Over the past three years, I’ve come to appreciate Tómarúm’s surprising, mature debut Ash in Realms of Stone Icons at a deeper level than I had hoped to reach in the mere two weeks provided at the time. While I stand by my overall score—and by my critiques—my relationship with that record grew more meaningful and rewarding with time. Tómarúm’s spiritually charged, introspective point of view speaks volumes of suffering and strife, while the complexity of their musical compositions reflects in uncompromising clarity the fluid order that governs a turbulent chaos of the soul and of the heart. With this fresh in mind, I approach follow-up Beyond Obsidian Euphoria with great curiosity and equal anticipation.

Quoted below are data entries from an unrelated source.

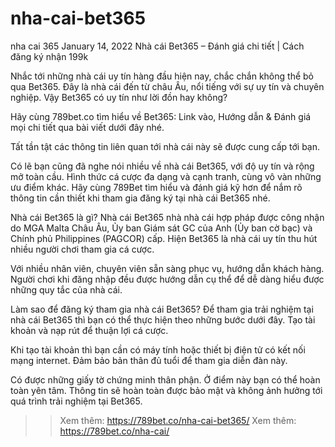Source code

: # nha-cai-bet365
nha cai 365
January 14, 2022
Nhà cái Bet365 – Đánh giá chi tiết | Cách đăng ký nhận 199k

Nhắc tới những nhà cái uy tín hàng đầu hiện nay, chắc chắn không thể bỏ qua Bet365. Đây là nhà cái đến từ châu Âu, nổi tiếng với sự uy tín và chuyên nghiệp. Vậy Bet365 có uy tín như lời đồn hay không?

Hãy cùng 789bet.co tìm hiểu về Bet365: Link vào, Hướng dẫn & Đánh giá mọi chi tiết qua bài viết dưới đây nhé.

Tất tần tật các thông tin liên quan tới nhà cái này sẽ được cung cấp tới bạn.



Có lẽ bạn cũng đã nghe nói nhiều về nhà cái Bet365, với độ uy tín và rộng mở toàn cầu. Hình thức cá cược đa dạng và cạnh tranh, cùng vô vàn những ưu điểm khác. Hãy cùng 789Bet tìm hiểu và đánh giá kỹ hơn để nắm rõ thông tin cần thiết khi tham gia đăng ký tại nhà cái Bet365 nhé.

Nhà cái Bet365 là gì? 
Nhà cái Bet365 nhà nhà cái hợp pháp được công nhận do MGA Malta Châu Âu, Ủy ban Giám sát GC của Anh (Ủy ban cờ bạc) và Chính phủ Philippines (PAGCOR) cấp. Hiện Bet365 là nhà cái uy tín thu hút nhiều người chơi tham gia cá cược. 

Với nhiều nhân viên, chuyên viên sẵn sàng phục vụ, hướng dẫn khách hàng. Người chơi khi đăng nhập đều được hướng dẫn cụ thể để dễ dàng hiểu được những quy tắc của nhà cái. 

Làm sao để đăng ký tham gia nhà cái Bet365?
Để tham gia trải nghiệm tại nhà cái Bet365 thì bạn có thể thực hiện theo những bước dưới đây. Tạo tài khoản và nạp rút để thuận lợi cá cược. 

Khi tạo tài khoản thì bạn cần có máy tính hoặc thiết bị điện tử có kết nối mạng internet. Đảm bảo bản thân đủ tuổi để tham gia diễn đàn này. 

Có được những giấy tờ chứng minh thân phận. Ở điểm này bạn có thể hoàn toàn yên tâm. Thông tin sẽ hoàn toàn được bảo mật và không ảnh hưởng tới quá trình trải nghiệm tại Bet365. 

>> Xem thêm: https://789bet.co/nha-cai-bet365/
>> Xem thêm: https://789bet.co/nha-cai/
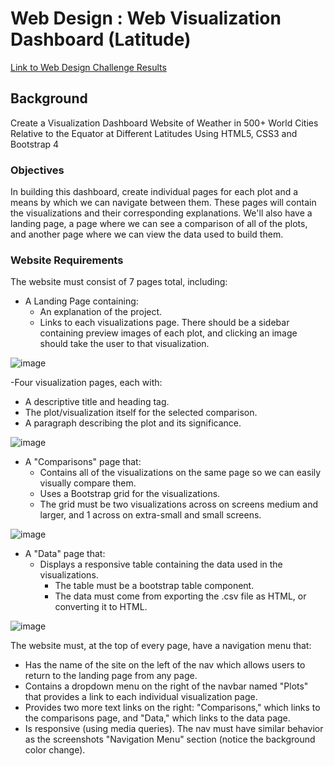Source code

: # Web Design : Web Visualization Dashboard (Latitude)

[Link to Web Design Challenge Results](https://klsisk.github.io/Web-Design-Challenge/)

## Background
Create a Visualization Dashboard Website of Weather in 500+ World Cities Relative to the Equator at Different Latitudes Using HTML5, CSS3 and Bootstrap 4

### Objectives
In building this dashboard, create individual pages for each plot and a means by which we can navigate between them. These pages will contain the visualizations and their corresponding explanations. We'll also have a landing page, a page where we can see a comparison of all of the plots, and another page where we can view the data used to build them.

### Website Requirements
The website must consist of 7 pages total, including:
- A Landing Page containing:
  - An explanation of the project.
  - Links to each visualizations page. There should be a sidebar containing preview images of each plot, and clicking an image should take the user to that visualization.
  
![image](https://user-images.githubusercontent.com/69765842/103469043-d5287e80-4d2d-11eb-8ec6-66882c516749.png)

-Four visualization pages, each with:
  - A descriptive title and heading tag.
  - The plot/visualization itself for the selected comparison.
  - A paragraph describing the plot and its significance.
  
![image](https://user-images.githubusercontent.com/69765842/103469046-de195000-4d2d-11eb-9c3c-74c3a88322e3.png)

- A "Comparisons" page that:
  - Contains all of the visualizations on the same page so we can easily visually compare them.
  - Uses a Bootstrap grid for the visualizations.
  - The grid must be two visualizations across on screens medium and larger, and 1 across on extra-small and small screens.
  
![image](https://user-images.githubusercontent.com/69765842/103469054-f4bfa700-4d2d-11eb-9c77-3c695d0be600.png)

- A "Data" page that:
  - Displays a responsive table containing the data used in the visualizations.
    - The table must be a bootstrap table component. 
    - The data must come from exporting the .csv file as HTML, or converting it to HTML. 
    
![image](https://user-images.githubusercontent.com/69765842/103469056-06a14a00-4d2e-11eb-8972-b6f2b6f0b06c.png)
    
The website must, at the top of every page, have a navigation menu that:
- Has the name of the site on the left of the nav which allows users to return to the landing page from any page.
- Contains a dropdown menu on the right of the navbar named "Plots" that provides a link to each individual visualization page.
- Provides two more text links on the right: "Comparisons," which links to the comparisons page, and "Data," which links to the data page.
- Is responsive (using media queries). The nav must have similar behavior as the screenshots "Navigation Menu" section (notice the background color change).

Occupying a niche of progressive metal most commonly associated with acts like Ne Obliviscaris, but also connected to newer groups such as Amiensus, An Abstract Illusion, and Dawn of Ouroboros, Atlanta quintet Tómarúm boast an especially fluid and emotive sound. Progressive structures and ever-shifting phrases abound, yet never intrude, obstruct, or interrupt. Technical prowess reminiscent of Fallujah and Lunar Chamber creates additional dynamics most noticeably felt in the bass guitar, lead guitar, and drum performances. And, to my great delight, a new twist of machine-gun burst riffing pulled from Warforged‘s I: Voice playbook grants a palpable, terrifying presence. Beyond Obsidian Euphoria takes all of these elements, intrinsic to Tómarúm’s identity, and implements them with the same finesse and refinement of the last record, but with an altogether more hopeful tone. While still dealing with subjects of profound anguish and emotional turmoil, Beyond explores further the catharsis borne of dedicated, dogged persistence against those internal demons which would otherwise have your singular light extinguished from this mortal coil.

Nothing better exemplifies this shift in tone than the one-two punch of standout duo “Shallow Ecstasy” and “Shed This Erroneous Skin.” Epic sweeps of ominous shadow collide with shimmers of brilliance as menacing pummels advance their campaign against soaring leads and righteous solos. Those blackened rasps that voiced past work join the fray again as crooning cleans provide motivating counterpoint to fuel the flame of continuing life. A vivid chiaroscuro of composition personifies every moment across this 16-minute span, but the surrounding environs offer just as many dynamic moments of beauty and beastliness. The remarkably short and savage “Blood Mirage” deals massive damage to the cranium as it executes a brutal assault of riffs and tech-y oscillations, while “Halcyon Memory: Dreamscapes Across the Blue” evokes an Hail Spirit Noir-esque airiness that belies its double-bass propulsion and quasi-bluesy harmonized solos. The gamut of sounds, styles and textures malleate as soft putty in Tómarúm’s talented fingers, which allows their unfaltering focus on story and character to shine ever brighter on Beyond’s second immense suite of epics, “Silver, Ashen Tears” and “The Final Pursuit of Light.” Any impression of bloat falls to the wayside in the face of such nuanced and well-realized musical design, as melody, pace, substance, and technicality find a kaleidoscopic harmony striking in its multifaceted vibrancy.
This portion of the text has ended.